### What you will do:
Starting at the line that holds "- Upload a file" and stopping at the line that holds "- Inline CLassification: Classifier", restate the records below word for word, with both of those lines included.

Pictures paired with source code:

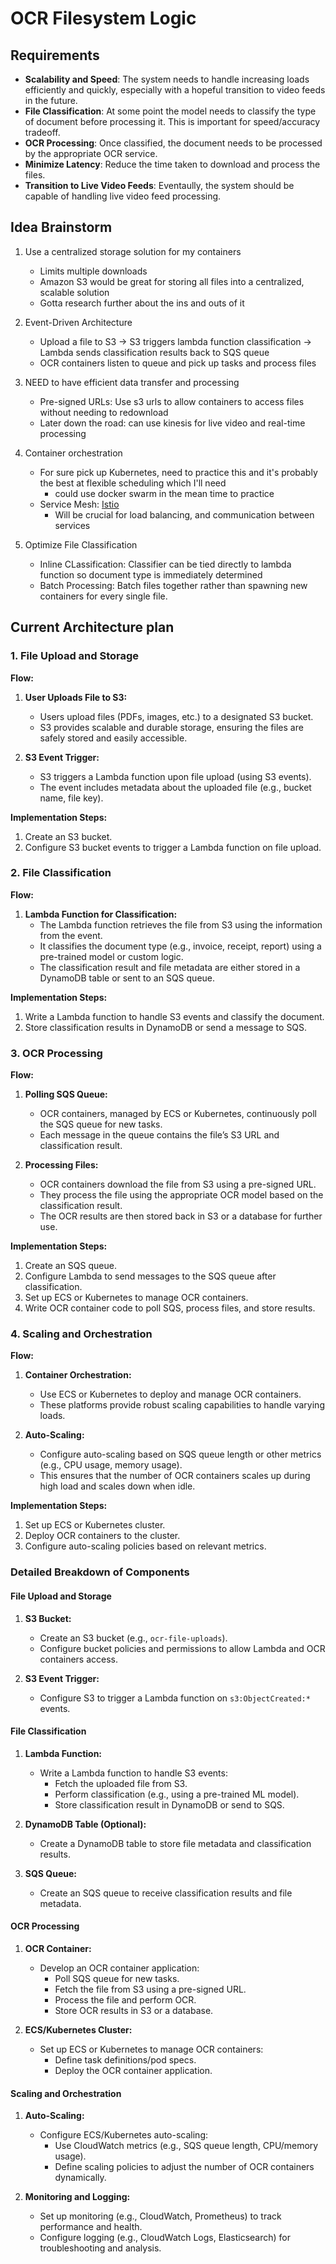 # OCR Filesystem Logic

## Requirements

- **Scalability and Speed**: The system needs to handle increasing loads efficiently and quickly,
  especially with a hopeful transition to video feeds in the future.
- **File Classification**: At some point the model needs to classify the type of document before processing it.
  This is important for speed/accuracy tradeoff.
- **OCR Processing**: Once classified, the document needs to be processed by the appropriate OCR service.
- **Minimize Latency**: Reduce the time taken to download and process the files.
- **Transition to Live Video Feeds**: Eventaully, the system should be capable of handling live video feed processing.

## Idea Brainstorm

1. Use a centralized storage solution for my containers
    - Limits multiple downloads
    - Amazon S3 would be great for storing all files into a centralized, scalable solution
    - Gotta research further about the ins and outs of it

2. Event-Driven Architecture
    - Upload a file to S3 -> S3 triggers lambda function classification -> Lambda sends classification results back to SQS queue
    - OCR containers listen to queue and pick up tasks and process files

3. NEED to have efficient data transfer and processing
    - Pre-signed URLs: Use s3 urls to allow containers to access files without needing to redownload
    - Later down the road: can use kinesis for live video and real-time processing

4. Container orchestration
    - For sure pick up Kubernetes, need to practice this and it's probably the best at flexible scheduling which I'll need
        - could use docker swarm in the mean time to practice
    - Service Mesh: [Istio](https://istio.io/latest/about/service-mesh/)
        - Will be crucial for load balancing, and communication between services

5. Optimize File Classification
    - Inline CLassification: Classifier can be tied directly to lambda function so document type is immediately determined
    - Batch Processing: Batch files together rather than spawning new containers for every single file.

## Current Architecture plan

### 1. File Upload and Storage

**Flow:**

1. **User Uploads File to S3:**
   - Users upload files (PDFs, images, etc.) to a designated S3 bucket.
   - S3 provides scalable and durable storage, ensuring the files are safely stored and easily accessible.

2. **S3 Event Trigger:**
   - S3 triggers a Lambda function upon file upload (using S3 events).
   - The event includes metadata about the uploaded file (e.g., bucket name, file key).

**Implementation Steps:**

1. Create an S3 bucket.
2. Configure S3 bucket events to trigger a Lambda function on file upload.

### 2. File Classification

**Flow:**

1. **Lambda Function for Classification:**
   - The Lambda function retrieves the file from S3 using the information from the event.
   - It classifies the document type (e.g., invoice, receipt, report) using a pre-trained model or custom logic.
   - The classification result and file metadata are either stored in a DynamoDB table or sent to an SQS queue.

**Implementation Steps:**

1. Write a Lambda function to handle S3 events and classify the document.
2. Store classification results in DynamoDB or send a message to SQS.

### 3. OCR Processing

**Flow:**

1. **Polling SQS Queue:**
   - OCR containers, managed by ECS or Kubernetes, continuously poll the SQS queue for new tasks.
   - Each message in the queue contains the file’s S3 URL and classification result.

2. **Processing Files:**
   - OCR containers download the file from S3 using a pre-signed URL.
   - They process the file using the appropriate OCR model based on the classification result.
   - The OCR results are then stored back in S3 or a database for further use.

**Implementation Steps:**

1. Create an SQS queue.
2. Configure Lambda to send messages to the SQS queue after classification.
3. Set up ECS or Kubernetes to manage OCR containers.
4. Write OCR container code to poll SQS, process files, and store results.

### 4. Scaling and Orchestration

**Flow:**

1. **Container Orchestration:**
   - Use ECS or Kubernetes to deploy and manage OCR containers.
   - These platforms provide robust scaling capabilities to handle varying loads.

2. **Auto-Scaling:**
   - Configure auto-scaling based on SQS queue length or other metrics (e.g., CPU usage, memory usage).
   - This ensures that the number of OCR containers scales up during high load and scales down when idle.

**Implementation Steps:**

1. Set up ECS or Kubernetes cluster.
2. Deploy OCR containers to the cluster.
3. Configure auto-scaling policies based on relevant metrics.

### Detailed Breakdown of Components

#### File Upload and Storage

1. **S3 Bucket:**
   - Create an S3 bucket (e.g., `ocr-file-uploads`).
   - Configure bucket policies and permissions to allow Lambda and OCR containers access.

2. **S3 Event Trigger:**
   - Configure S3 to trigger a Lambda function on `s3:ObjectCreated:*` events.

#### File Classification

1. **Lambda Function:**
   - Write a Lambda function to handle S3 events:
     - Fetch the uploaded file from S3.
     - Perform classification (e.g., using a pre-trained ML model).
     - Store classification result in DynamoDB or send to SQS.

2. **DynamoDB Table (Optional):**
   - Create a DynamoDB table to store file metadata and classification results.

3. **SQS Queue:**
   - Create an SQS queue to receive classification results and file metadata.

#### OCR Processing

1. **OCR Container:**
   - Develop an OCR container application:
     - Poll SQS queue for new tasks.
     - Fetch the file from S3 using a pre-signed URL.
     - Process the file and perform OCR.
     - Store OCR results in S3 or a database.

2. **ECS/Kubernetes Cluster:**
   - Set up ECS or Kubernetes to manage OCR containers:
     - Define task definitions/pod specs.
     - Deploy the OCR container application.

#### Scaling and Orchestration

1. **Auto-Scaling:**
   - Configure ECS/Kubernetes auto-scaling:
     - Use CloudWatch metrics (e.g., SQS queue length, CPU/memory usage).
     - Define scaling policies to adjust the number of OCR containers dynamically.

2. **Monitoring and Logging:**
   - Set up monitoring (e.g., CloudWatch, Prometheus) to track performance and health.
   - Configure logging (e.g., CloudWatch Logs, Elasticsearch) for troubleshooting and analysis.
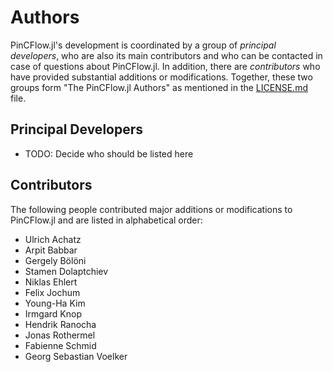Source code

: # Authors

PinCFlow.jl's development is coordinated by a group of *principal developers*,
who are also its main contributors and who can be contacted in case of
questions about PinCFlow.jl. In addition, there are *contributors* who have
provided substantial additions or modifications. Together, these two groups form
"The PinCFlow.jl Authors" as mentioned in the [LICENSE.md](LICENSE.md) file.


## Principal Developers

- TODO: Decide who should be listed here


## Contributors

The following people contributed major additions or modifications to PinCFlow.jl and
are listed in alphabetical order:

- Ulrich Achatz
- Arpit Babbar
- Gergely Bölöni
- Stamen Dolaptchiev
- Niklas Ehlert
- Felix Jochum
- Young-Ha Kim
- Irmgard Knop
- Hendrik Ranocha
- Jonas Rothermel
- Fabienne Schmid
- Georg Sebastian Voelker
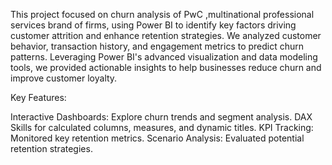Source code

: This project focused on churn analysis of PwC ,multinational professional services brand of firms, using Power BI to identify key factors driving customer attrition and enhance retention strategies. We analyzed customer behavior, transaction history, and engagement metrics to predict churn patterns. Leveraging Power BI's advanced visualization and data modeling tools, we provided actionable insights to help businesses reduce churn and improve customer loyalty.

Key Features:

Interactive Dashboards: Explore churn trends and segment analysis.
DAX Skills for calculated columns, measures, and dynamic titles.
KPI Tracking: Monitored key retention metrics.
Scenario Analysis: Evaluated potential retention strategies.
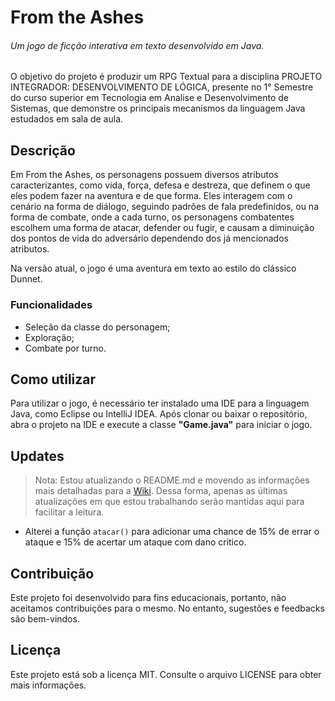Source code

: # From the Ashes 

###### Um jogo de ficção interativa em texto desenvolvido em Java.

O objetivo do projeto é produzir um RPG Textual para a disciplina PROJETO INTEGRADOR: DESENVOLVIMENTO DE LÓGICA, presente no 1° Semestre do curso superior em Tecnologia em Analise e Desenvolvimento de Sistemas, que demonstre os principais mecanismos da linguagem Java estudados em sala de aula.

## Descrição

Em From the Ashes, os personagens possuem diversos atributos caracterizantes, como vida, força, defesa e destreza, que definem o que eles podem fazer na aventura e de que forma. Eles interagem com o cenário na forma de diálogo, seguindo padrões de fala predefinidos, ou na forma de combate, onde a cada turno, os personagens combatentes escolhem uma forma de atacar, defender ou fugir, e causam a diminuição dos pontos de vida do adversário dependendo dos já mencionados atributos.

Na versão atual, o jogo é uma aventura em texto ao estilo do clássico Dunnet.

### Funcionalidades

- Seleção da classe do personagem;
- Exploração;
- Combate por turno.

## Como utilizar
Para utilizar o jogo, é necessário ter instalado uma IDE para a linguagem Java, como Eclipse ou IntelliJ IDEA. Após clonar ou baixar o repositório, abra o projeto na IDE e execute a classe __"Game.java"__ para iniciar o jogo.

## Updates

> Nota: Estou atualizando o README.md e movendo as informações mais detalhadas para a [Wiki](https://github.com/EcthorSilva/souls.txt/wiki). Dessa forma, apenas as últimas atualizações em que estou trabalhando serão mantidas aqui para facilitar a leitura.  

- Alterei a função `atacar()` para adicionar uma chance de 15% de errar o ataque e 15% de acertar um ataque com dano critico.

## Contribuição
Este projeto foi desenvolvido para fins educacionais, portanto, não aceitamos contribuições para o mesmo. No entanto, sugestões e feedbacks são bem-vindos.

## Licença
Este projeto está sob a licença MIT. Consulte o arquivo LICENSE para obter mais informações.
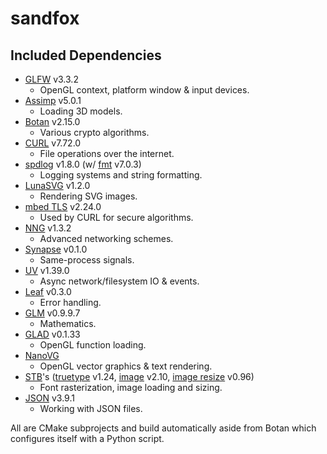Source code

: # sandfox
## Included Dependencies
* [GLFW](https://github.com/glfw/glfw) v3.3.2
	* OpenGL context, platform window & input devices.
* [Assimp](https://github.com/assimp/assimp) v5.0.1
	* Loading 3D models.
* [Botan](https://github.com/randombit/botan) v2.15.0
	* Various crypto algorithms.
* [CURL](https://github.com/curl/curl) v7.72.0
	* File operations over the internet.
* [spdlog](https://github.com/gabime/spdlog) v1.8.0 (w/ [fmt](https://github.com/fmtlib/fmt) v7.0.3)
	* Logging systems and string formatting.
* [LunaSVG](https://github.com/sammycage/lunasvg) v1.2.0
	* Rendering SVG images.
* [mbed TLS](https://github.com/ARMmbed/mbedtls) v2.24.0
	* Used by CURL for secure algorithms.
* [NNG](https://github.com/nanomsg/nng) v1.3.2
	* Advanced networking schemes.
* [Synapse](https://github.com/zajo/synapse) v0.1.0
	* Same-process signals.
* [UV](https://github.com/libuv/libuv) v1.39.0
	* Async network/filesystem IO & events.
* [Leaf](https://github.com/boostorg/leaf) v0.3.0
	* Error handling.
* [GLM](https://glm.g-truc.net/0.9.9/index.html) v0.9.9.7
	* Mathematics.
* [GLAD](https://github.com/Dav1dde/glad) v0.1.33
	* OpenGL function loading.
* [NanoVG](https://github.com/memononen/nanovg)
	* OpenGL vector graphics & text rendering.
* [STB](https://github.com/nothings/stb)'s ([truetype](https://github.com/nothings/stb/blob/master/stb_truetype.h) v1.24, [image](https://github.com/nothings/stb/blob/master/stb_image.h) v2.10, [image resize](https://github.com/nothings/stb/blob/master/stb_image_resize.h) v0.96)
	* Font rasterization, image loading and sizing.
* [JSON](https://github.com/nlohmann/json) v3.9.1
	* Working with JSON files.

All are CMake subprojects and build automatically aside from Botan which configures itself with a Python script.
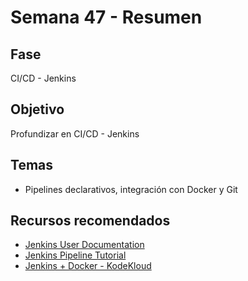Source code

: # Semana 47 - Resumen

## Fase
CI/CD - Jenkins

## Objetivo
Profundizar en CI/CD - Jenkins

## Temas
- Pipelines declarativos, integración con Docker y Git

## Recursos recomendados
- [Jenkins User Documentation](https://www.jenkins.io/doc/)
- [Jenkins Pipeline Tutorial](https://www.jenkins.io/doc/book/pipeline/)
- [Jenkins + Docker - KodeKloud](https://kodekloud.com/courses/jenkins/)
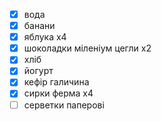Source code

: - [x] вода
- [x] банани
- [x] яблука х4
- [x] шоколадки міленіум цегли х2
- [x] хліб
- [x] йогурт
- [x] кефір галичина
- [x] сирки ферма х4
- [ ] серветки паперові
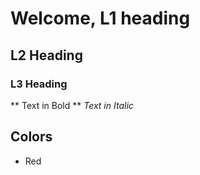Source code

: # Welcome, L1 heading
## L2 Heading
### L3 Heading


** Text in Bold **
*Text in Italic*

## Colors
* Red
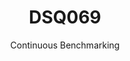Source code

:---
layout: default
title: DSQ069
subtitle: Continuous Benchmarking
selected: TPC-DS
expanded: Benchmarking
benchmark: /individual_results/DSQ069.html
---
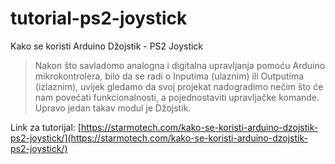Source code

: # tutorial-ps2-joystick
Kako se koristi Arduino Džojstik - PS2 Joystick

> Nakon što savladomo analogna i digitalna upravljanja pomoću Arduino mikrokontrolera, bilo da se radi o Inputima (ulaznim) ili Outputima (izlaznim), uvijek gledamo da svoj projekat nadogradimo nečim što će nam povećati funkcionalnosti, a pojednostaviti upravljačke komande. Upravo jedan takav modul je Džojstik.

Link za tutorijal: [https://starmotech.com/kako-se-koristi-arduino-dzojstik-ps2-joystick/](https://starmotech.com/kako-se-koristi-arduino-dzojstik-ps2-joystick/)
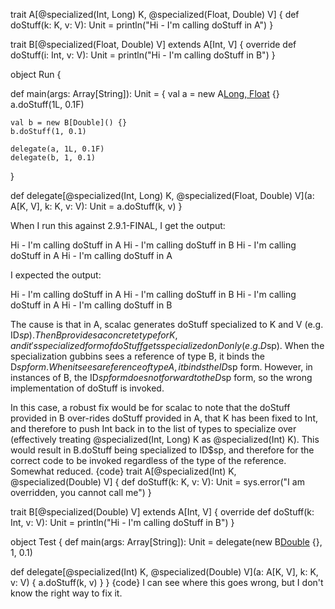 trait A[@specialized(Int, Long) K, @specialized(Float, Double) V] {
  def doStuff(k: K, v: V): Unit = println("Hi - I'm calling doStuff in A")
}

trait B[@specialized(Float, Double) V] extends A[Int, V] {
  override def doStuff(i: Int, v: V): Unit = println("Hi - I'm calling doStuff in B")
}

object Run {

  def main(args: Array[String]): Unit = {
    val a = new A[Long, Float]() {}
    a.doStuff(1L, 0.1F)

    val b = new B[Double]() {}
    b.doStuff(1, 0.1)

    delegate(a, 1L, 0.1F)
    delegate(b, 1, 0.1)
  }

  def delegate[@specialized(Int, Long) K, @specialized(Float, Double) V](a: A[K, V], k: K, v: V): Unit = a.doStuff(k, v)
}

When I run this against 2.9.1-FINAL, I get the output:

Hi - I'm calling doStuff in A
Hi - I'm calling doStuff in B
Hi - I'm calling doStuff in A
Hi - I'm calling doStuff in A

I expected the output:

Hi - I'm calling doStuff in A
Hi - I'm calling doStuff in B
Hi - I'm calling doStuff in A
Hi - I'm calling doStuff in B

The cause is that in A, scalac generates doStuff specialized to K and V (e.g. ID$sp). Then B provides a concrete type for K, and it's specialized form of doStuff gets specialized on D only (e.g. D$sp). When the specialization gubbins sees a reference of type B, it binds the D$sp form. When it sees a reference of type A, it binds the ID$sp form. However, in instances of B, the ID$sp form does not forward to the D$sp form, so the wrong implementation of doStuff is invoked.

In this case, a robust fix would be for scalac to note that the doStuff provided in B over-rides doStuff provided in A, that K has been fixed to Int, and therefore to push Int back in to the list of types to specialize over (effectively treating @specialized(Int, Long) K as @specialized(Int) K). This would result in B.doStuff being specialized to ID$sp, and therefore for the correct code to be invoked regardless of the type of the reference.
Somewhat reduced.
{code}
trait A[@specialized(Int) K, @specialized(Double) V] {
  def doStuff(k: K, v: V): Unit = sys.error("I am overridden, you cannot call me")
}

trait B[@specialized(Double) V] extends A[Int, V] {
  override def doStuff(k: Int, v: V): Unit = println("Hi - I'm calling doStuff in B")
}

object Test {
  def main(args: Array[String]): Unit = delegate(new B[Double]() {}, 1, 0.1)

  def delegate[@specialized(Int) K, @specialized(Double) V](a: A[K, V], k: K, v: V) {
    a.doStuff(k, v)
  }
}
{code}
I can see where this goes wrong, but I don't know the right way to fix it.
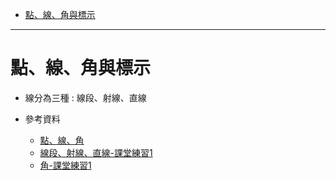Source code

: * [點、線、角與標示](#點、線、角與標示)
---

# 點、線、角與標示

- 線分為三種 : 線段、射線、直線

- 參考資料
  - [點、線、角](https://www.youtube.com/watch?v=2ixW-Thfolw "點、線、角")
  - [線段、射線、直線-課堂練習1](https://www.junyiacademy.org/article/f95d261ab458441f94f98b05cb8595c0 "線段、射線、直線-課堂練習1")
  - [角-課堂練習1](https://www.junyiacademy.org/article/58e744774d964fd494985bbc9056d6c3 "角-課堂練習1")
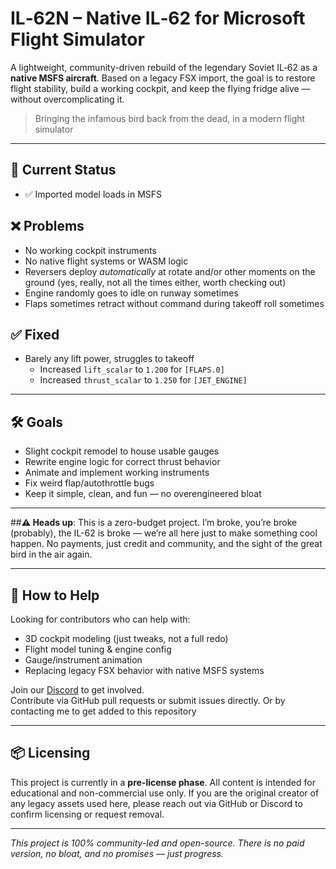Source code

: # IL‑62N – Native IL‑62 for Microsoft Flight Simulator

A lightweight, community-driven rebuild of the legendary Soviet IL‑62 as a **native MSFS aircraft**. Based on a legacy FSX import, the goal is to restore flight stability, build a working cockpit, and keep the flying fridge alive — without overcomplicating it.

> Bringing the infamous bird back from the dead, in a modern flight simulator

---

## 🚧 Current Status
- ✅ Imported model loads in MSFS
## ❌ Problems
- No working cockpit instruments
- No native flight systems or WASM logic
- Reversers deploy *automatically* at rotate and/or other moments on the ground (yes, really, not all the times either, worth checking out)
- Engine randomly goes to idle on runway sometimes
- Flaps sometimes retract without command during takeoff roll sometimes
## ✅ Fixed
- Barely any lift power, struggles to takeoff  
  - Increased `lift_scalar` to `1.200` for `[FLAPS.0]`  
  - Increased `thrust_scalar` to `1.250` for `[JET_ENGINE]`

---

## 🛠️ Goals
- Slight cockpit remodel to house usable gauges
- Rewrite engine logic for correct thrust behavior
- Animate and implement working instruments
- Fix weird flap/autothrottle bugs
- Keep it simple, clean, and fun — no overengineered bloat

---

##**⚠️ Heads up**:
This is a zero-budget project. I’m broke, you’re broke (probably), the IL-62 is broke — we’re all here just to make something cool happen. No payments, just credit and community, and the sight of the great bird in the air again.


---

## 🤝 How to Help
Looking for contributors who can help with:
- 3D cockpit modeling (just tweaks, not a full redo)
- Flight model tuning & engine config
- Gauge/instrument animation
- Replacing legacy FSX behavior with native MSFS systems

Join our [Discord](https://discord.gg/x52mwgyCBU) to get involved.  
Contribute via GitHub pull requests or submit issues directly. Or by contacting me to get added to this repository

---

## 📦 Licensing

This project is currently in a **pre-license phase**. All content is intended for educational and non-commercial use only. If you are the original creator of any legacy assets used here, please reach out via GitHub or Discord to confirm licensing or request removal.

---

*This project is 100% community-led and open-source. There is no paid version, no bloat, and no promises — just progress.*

### Task result:
    - Upload a file to S3 -> S3 triggers lambda function classification -> Lambda sends classification results back to SQS queue
    - OCR containers listen to queue and pick up tasks and process files

3. NEED to have efficient data transfer and processing
    - Pre-signed URLs: Use s3 urls to allow containers to access files without needing to redownload
    - Later down the road: can use kinesis for live video and real-time processing

4. Container orchestration
    - For sure pick up Kubernetes, need to practice this and it's probably the best at flexible scheduling which I'll need
        - could use docker swarm in the mean time to practice
    - Service Mesh: [Istio](https://istio.io/latest/about/service-mesh/)
        - Will be crucial for load balancing, and communication between services

5. Optimize File Classification
    - Inline CLassification: Classifier can be tied directly to lambda function so document type is immediately determined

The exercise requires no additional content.